My goal is to call an external (dotnet) process from pyspark via RDD.pipe. As this failed I wanted to test to pipe to a simple command:
spark = SparkSession.builder.master("local").appName("test").getOrCreate()
result_rdd = spark.sparkContext.parallelize(['1', '2', '', '3']).pipe(command).collect()
However, I get the error message:
py4j.protocol.Py4JJavaError: An error occurred while calling z:org.apache.spark.api.python.PythonRDD.collectAndServe.
: org.apache.spark.SparkException: Job aborted due to stage failure: Task 0 in stage 0.0 failed 1 times, most recent failure: Lost task 0.0 in stage 0.0 (TID 0) ( executor driver): org.apache.spark.api.python.PythonException: Traceback (most recent call last):
File "C:\projectpath\.venv\Lib\site-packages\pyspark\python\lib\pyspark.zip\pyspark\worker.py", line 686, in main
File "C:\projectpath\.venv\Lib\site-packages\pyspark\python\lib\pyspark.zip\pyspark\worker.py", line 676, in process
File "C:\projectpath\.venv\lib\site-packages\pyspark\rdd.py", line 540, in func
return f(iterator)
File "C:\projectpath\.venv\lib\site-packages\pyspark\rdd.py", line 1117, in func
pipe = Popen(shlex.split(command), env=env, stdin=PIPE, stdout=PIPE)

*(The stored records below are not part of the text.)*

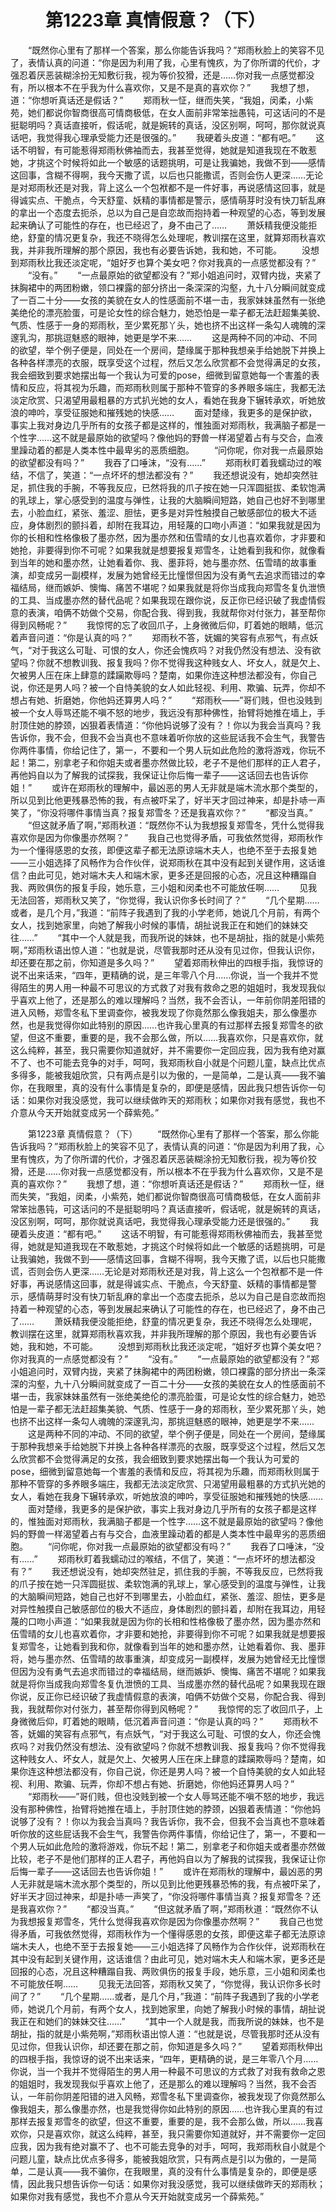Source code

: # 　　第1223章 真情假意？（下）
　　“既然你心里有了那样一个答案，那么你能告诉我吗？”郑雨秋脸上的笑容不见了，表情认真的问道：“你是因为利用了我，心里有愧疚，为了你所谓的代价，才强忍着厌恶装糊涂扮无知敷衍我，视为等价狡猾，还是……你对我一点感觉都没有，所以根本不在乎我为什么喜欢你，又是不是真的喜欢你？”
　　我想了想，道：“你想听真话还是假话？”
　　郑雨秋一怔，继而失笑，“我姐，闵柔，小紫苑，她们都说你智商很高可情商极低，在女人面前非常笨拙愚钝，可这话问的不是挺聪明吗？真话直接听，假话呢，就是婉转的真话，没区别啊，呵呵，那你就说真话吧，我觉得我心理承受能力还是很强的。”
　　我硬着头皮道：“都有吧。”
　　这话不明智，有可能惹得郑雨秋佛袖而去，我甚至觉得，她就是知道我现在不敢惹她，才挑这个时候将如此一个敏感的话题挑明，可是让我骗她，我做不到——感情这回事，含糊不得啊，我今天撒了谎，以后也只能撒谎，否则会伤人更深……无论是对郑雨秋还是对我，背上这么一个包袱都不是一件好事，再说感情这回事，就是得诚实点、干脆点，今天舒童、妖精的事情都是警示，感情萌芽时没有快刀斩乱麻的拿出一个态度去扼杀，总以为自己是自恋故而抱持着一种观望的心态，等到发展起来确认了可能性的存在，也已经迟了，身不由己了……
　　萧妖精我便没能拒绝，舒童的情况更复杂，我还不晓得怎么处理呢，教训摆在这里，就算郑雨秋喜欢我，并非我所理解的那个原因，我也有必要告诉她，我和她，不可能。
　　没想到郑雨秋比我还淡定呢，“姐好歹也算个美女吧？你对我真的一点感觉都没有？”
　　“没有。”
　　“一点最原始的欲望都没有？”郑小姐追问时，双臂内拢，夹紧了抹胸裙中的两团粉嫩，领口裸露的部分挤出一条深深的沟壑，九十八分瞬间就变成了一百二十分——女孩的美貌在女人的性感面前不堪一击，我家妹妹虽然有一张绝美绝伦的漂亮脸蛋，可是论女性的综合魅力，她恐怕是一辈子都无法赶超集美貌、气质、性感于一身的郑雨秋，至少累死那丫头，她也挤不出这样一条勾人魂魄的深邃乳沟，那挑逗魅惑的眼神，她更是学不来……
　　这是两种不同的冲动、不同的欲望，举个例子便是，同处在一个房间，楚缘属于那种我想亲手给她脱下并换上各种各样漂亮的衣服，既享受这个过程，然后又怎么欣赏都不会觉得满足的女孩，我会细致到要求她摆出每一个我认为可爱的pose，细微到留意她每一个害羞的表情和反应，将其视为乐趣，而郑雨秋则属于那种不管穿的多养眼多端庄，我都无法淡定欣赏、只渴望用最粗暴的方式扒光她的女人，看她在我身下辗转承欢，听她放浪的呻吟，享受征服她和摧残她的快感……
　　面对楚缘，我更多的是保护欲，事实上我对身边几乎所有的女孩子都是这样的，惟独面对郑雨秋，我满脑子都是一个性字……这不就是最原始的欲望吗？像他妈的野兽一样渴望着占有与交合，血液里躁动着的都是人类本性中最卑劣的恶质细胞。
　　“问你呢，你对我一点最原始的欲望都没有吗？”
　　我吞了口唾沫，“没有……”
　　郑雨秋盯着我蠕动过的喉结，不信了，笑道：“一点坏坏的想法都没有？”
　　我还想说没有，她却突然驻足，抓住我的手腕，不等我反应，已然将我的爪子按在她一只浑圆挺拔、柔软饱满的乳球上，掌心感受到的温度与弹性，让我的大脑瞬间短路，她自己也好不到哪里去，小脸血红，紧张、羞涩、胆怯，更多是对异性触摸自己敏感部位的极大不适应，身体剧烈的颤抖着，却附在我耳边，用轻蔑的口吻小声道：“如果我就是因为你的长相和性格像极了墨亦然，因为墨亦然和伍雪晴的女儿也喜欢着你，才非要和她抢，非要得到你不可呢？如果我就是想要报复郑雪冬，让她看到我和你，就像看到当年的她和墨亦然，让她看着你、我、墨菲将，她与墨亦然、伍雪晴的故事重演，却变成另一副模样，发展为她曾经无比憧憬但因为没有勇气去追求而错过的幸福结局，继而嫉妒、懊悔、痛苦不堪呢？如果我就是将你当成我向郑雪冬复仇泄愤的工具、当成墨亦然的替代品呢？如果我现在跟你说，反正你已经识破了我虚情假意的表演，咱俩不妨做个交易，你配合我、得到我，我就帮你对付张力，甚至帮你得到风畅呢？”
　　我惊愕的忘了收回爪子，上身微微后仰，盯着她的眼睛，低沉着声音问道：“你是认真的吗？”
　　郑雨秋不答，妩媚的笑容有点邪气，有点妖气，“对于我这么可耻、可恨的女人，你还会愧疚吗？对我仍然没有想法、没有欲望吗？你就不想教训我、报复我吗？你不觉得我这种贱女人、坏女人，就是欠上、欠被男人压在床上肆意的蹂躏欺辱吗？楚南，如果你连这种想法都没有，你自己说，你还是男人吗？被一个自恃美貌的女人如此轻视、利用、欺骗、玩弄，你却不想占有她、折磨她，你他妈还算男人吗？”
　　“郑雨秋——”哥们贱，但也没贱到被一个女人辱骂还能不嗔不怒的地步，我远没有那种佛性，抬臂将她推在墙上，手肘顶住她的脖颈，凶狠着表情道：“你他妈说够了没有？！你以为我会当真吗？我告诉你，我不会，但我不会当真也不意味着听你放的这些屁话我不会生气，我警告你两件事情，你给记住了，第一，不要和一个男人玩如此危险的激将游戏，你玩不起！第二，别拿老子和你姐夫或者墨亦然做比较，老子不是他们那样的正人君子，再他妈自以为了解我的试探我，我保证让你后悔一辈子——这话回去也告诉你姐！”
　　或许在郑雨秋的理解中，最凶恶的男人无非就是端木流水那个类型的，所以见到比他更残暴恐怖的我，有点被吓呆了，好半天才回过神来，却是扑哧一声笑了，“你没将哪件事情当真？报复郑雪冬？还是我喜欢你？”
　　“都没当真。”
　　“但这就矛盾了啊，”郑雨秋道：“既然你不认为我想报复郑雪冬，凭什么觉得我喜欢你是因为你像墨亦然啊？”
　　我自己也觉得矛盾，可我依然觉得，郑雨秋作为一个懂得感恩的女孩，即便这辈子都无法原谅端木夫人，也绝不至于去报复她——三小姐选择了风畅作为合作伙伴，说郑雨秋在其中没有起到关键作用，这话谁信？由此可见，她对端木夫人和端木家，更多还是回报的心态，况且这种糟蹋自我、两败俱伤的报复手段，她乐意，三小姐和闵柔也不可能放任啊……
　　见我无法回答，郑雨秋又笑了，“你觉得，我认识你多长时间了？”
　　“几个星期……或者，是几个月，”我道：“前阵子我遇到了我的小学老师，她说几个月前，有两个女人，找到她家里，向她了解我小时候的事情，胡扯说我正在和她们的妹妹交往……”
　　“其中一个人就是我，而我所说的妹妹，也不是胡扯，指的就是小紫苑啊，”郑雨秋语出惊人道：“也就是说，尽管我那时还从没有见过你，但我认识你，却还要在那之前，你知道是多久吗？”
　　望着郑雨秋伸出的四根手指，我惊讶的说不出来话来，“四年，更精确的说，是三年零八个月……你说，当一个我并不觉得陌生的男人用一种最不可思议的方式救了对我有救命之恩的姐姐时，我发现我似乎喜欢上他了，还是那么的难以理解吗？当然，我不会否认，一年前你阴差阳错的进入风畅，郑雪冬私下里调查你，被我发现了你竟然那么像我姐夫，那么像墨亦然，也是我觉得你如此特别的原因……也许我心里真的有过那样去报复郑雪冬的欲望，但这不重要，重要的是，我不会那么做，所以……我喜欢你，只是喜欢你，就这么纯粹，甚至，我只需要你知道就好，并不需要你一定回应我，因为我有绝对赢不了、也不可能去竞争的对手，呵呵，我郑雨秋自小就是个问题儿童，缺点比优点多得多，能被我姐欣赏，只有两点是引以为傲的，一是简单，二是认真——我不骗你，在我眼里，真的没有什么事情是复杂的，即便是感情，因此我只想告诉你一句话：如果你对我没感觉，我可以继续做昨天的郑雨秋；如果你对我有感觉，我也不介意从今天开始就变成另一个薛紫苑。”

　　第1223章 真情假意？（下）
　　“既然你心里有了那样一个答案，那么你能告诉我吗？”郑雨秋脸上的笑容不见了，表情认真的问道：“你是因为利用了我，心里有愧疚，为了你所谓的代价，才强忍着厌恶装糊涂扮无知敷衍我，视为等价狡猾，还是……你对我一点感觉都没有，所以根本不在乎我为什么喜欢你，又是不是真的喜欢你？”
　　我想了想，道：“你想听真话还是假话？”
　　郑雨秋一怔，继而失笑，“我姐，闵柔，小紫苑，她们都说你智商很高可情商极低，在女人面前非常笨拙愚钝，可这话问的不是挺聪明吗？真话直接听，假话呢，就是婉转的真话，没区别啊，呵呵，那你就说真话吧，我觉得我心理承受能力还是很强的。”
　　我硬着头皮道：“都有吧。”
　　这话不明智，有可能惹得郑雨秋佛袖而去，我甚至觉得，她就是知道我现在不敢惹她，才挑这个时候将如此一个敏感的话题挑明，可是让我骗她，我做不到——感情这回事，含糊不得啊，我今天撒了谎，以后也只能撒谎，否则会伤人更深……无论是对郑雨秋还是对我，背上这么一个包袱都不是一件好事，再说感情这回事，就是得诚实点、干脆点，今天舒童、妖精的事情都是警示，感情萌芽时没有快刀斩乱麻的拿出一个态度去扼杀，总以为自己是自恋故而抱持着一种观望的心态，等到发展起来确认了可能性的存在，也已经迟了，身不由己了……
　　萧妖精我便没能拒绝，舒童的情况更复杂，我还不晓得怎么处理呢，教训摆在这里，就算郑雨秋喜欢我，并非我所理解的那个原因，我也有必要告诉她，我和她，不可能。
　　没想到郑雨秋比我还淡定呢，“姐好歹也算个美女吧？你对我真的一点感觉都没有？”
　　“没有。”
　　“一点最原始的欲望都没有？”郑小姐追问时，双臂内拢，夹紧了抹胸裙中的两团粉嫩，领口裸露的部分挤出一条深深的沟壑，九十八分瞬间就变成了一百二十分——女孩的美貌在女人的性感面前不堪一击，我家妹妹虽然有一张绝美绝伦的漂亮脸蛋，可是论女性的综合魅力，她恐怕是一辈子都无法赶超集美貌、气质、性感于一身的郑雨秋，至少累死那丫头，她也挤不出这样一条勾人魂魄的深邃乳沟，那挑逗魅惑的眼神，她更是学不来……
　　这是两种不同的冲动、不同的欲望，举个例子便是，同处在一个房间，楚缘属于那种我想亲手给她脱下并换上各种各样漂亮的衣服，既享受这个过程，然后又怎么欣赏都不会觉得满足的女孩，我会细致到要求她摆出每一个我认为可爱的pose，细微到留意她每一个害羞的表情和反应，将其视为乐趣，而郑雨秋则属于那种不管穿的多养眼多端庄，我都无法淡定欣赏、只渴望用最粗暴的方式扒光她的女人，看她在我身下辗转承欢，听她放浪的呻吟，享受征服她和摧残她的快感……
　　面对楚缘，我更多的是保护欲，事实上我对身边几乎所有的女孩子都是这样的，惟独面对郑雨秋，我满脑子都是一个性字……这不就是最原始的欲望吗？像他妈的野兽一样渴望着占有与交合，血液里躁动着的都是人类本性中最卑劣的恶质细胞。
　　“问你呢，你对我一点最原始的欲望都没有吗？”
　　我吞了口唾沫，“没有……”
　　郑雨秋盯着我蠕动过的喉结，不信了，笑道：“一点坏坏的想法都没有？”
　　我还想说没有，她却突然驻足，抓住我的手腕，不等我反应，已然将我的爪子按在她一只浑圆挺拔、柔软饱满的乳球上，掌心感受到的温度与弹性，让我的大脑瞬间短路，她自己也好不到哪里去，小脸血红，紧张、羞涩、胆怯，更多是对异性触摸自己敏感部位的极大不适应，身体剧烈的颤抖着，却附在我耳边，用轻蔑的口吻小声道：“如果我就是因为你的长相和性格像极了墨亦然，因为墨亦然和伍雪晴的女儿也喜欢着你，才非要和她抢，非要得到你不可呢？如果我就是想要报复郑雪冬，让她看到我和你，就像看到当年的她和墨亦然，让她看着你、我、墨菲将，她与墨亦然、伍雪晴的故事重演，却变成另一副模样，发展为她曾经无比憧憬但因为没有勇气去追求而错过的幸福结局，继而嫉妒、懊悔、痛苦不堪呢？如果我就是将你当成我向郑雪冬复仇泄愤的工具、当成墨亦然的替代品呢？如果我现在跟你说，反正你已经识破了我虚情假意的表演，咱俩不妨做个交易，你配合我、得到我，我就帮你对付张力，甚至帮你得到风畅呢？”
　　我惊愕的忘了收回爪子，上身微微后仰，盯着她的眼睛，低沉着声音问道：“你是认真的吗？”
　　郑雨秋不答，妩媚的笑容有点邪气，有点妖气，“对于我这么可耻、可恨的女人，你还会愧疚吗？对我仍然没有想法、没有欲望吗？你就不想教训我、报复我吗？你不觉得我这种贱女人、坏女人，就是欠上、欠被男人压在床上肆意的蹂躏欺辱吗？楚南，如果你连这种想法都没有，你自己说，你还是男人吗？被一个自恃美貌的女人如此轻视、利用、欺骗、玩弄，你却不想占有她、折磨她，你他妈还算男人吗？”
　　“郑雨秋——”哥们贱，但也没贱到被一个女人辱骂还能不嗔不怒的地步，我远没有那种佛性，抬臂将她推在墙上，手肘顶住她的脖颈，凶狠着表情道：“你他妈说够了没有？！你以为我会当真吗？我告诉你，我不会，但我不会当真也不意味着听你放的这些屁话我不会生气，我警告你两件事情，你给记住了，第一，不要和一个男人玩如此危险的激将游戏，你玩不起！第二，别拿老子和你姐夫或者墨亦然做比较，老子不是他们那样的正人君子，再他妈自以为了解我的试探我，我保证让你后悔一辈子——这话回去也告诉你姐！”
　　或许在郑雨秋的理解中，最凶恶的男人无非就是端木流水那个类型的，所以见到比他更残暴恐怖的我，有点被吓呆了，好半天才回过神来，却是扑哧一声笑了，“你没将哪件事情当真？报复郑雪冬？还是我喜欢你？”
　　“都没当真。”
　　“但这就矛盾了啊，”郑雨秋道：“既然你不认为我想报复郑雪冬，凭什么觉得我喜欢你是因为你像墨亦然啊？”
　　我自己也觉得矛盾，可我依然觉得，郑雨秋作为一个懂得感恩的女孩，即便这辈子都无法原谅端木夫人，也绝不至于去报复她——三小姐选择了风畅作为合作伙伴，说郑雨秋在其中没有起到关键作用，这话谁信？由此可见，她对端木夫人和端木家，更多还是回报的心态，况且这种糟蹋自我、两败俱伤的报复手段，她乐意，三小姐和闵柔也不可能放任啊……
　　见我无法回答，郑雨秋又笑了，“你觉得，我认识你多长时间了？”
　　“几个星期……或者，是几个月，”我道：“前阵子我遇到了我的小学老师，她说几个月前，有两个女人，找到她家里，向她了解我小时候的事情，胡扯说我正在和她们的妹妹交往……”
　　“其中一个人就是我，而我所说的妹妹，也不是胡扯，指的就是小紫苑啊，”郑雨秋语出惊人道：“也就是说，尽管我那时还从没有见过你，但我认识你，却还要在那之前，你知道是多久吗？”
　　望着郑雨秋伸出的四根手指，我惊讶的说不出来话来，“四年，更精确的说，是三年零八个月……你说，当一个我并不觉得陌生的男人用一种最不可思议的方式救了对我有救命之恩的姐姐时，我发现我似乎喜欢上他了，还是那么的难以理解吗？当然，我不会否认，一年前你阴差阳错的进入风畅，郑雪冬私下里调查你，被我发现了你竟然那么像我姐夫，那么像墨亦然，也是我觉得你如此特别的原因……也许我心里真的有过那样去报复郑雪冬的欲望，但这不重要，重要的是，我不会那么做，所以……我喜欢你，只是喜欢你，就这么纯粹，甚至，我只需要你知道就好，并不需要你一定回应我，因为我有绝对赢不了、也不可能去竞争的对手，呵呵，我郑雨秋自小就是个问题儿童，缺点比优点多得多，能被我姐欣赏，只有两点是引以为傲的，一是简单，二是认真——我不骗你，在我眼里，真的没有什么事情是复杂的，即便是感情，因此我只想告诉你一句话：如果你对我没感觉，我可以继续做昨天的郑雨秋；如果你对我有感觉，我也不介意从今天开始就变成另一个薛紫苑。”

File "C:\Users\username\AppData\Local\Programs\Python\Python39\lib\subprocess.py", line 951, in __init__
self._execute_child(args, executable, preexec_fn, close_fds,
File "C:\Users\username\AppData\Local\Programs\Python\Python39\lib\subprocess.py", line 1420, in _execute_child
hp, ht, pid, tid = _winapi.CreateProcess(executable, args,
FileNotFoundError: [WinError 2] The system cannot find the file specified
Update: I found a workaround to make it work for me. I had a look at the pyspark implementation of the pipe function and if no env parameter is given, they use an empty dictionary as env parameter for Popen, which led to the same error for me when doing it directly for Popen. Just adding some dictionary with values fixed the problem for now:
pipe(command, env={"1":"2"})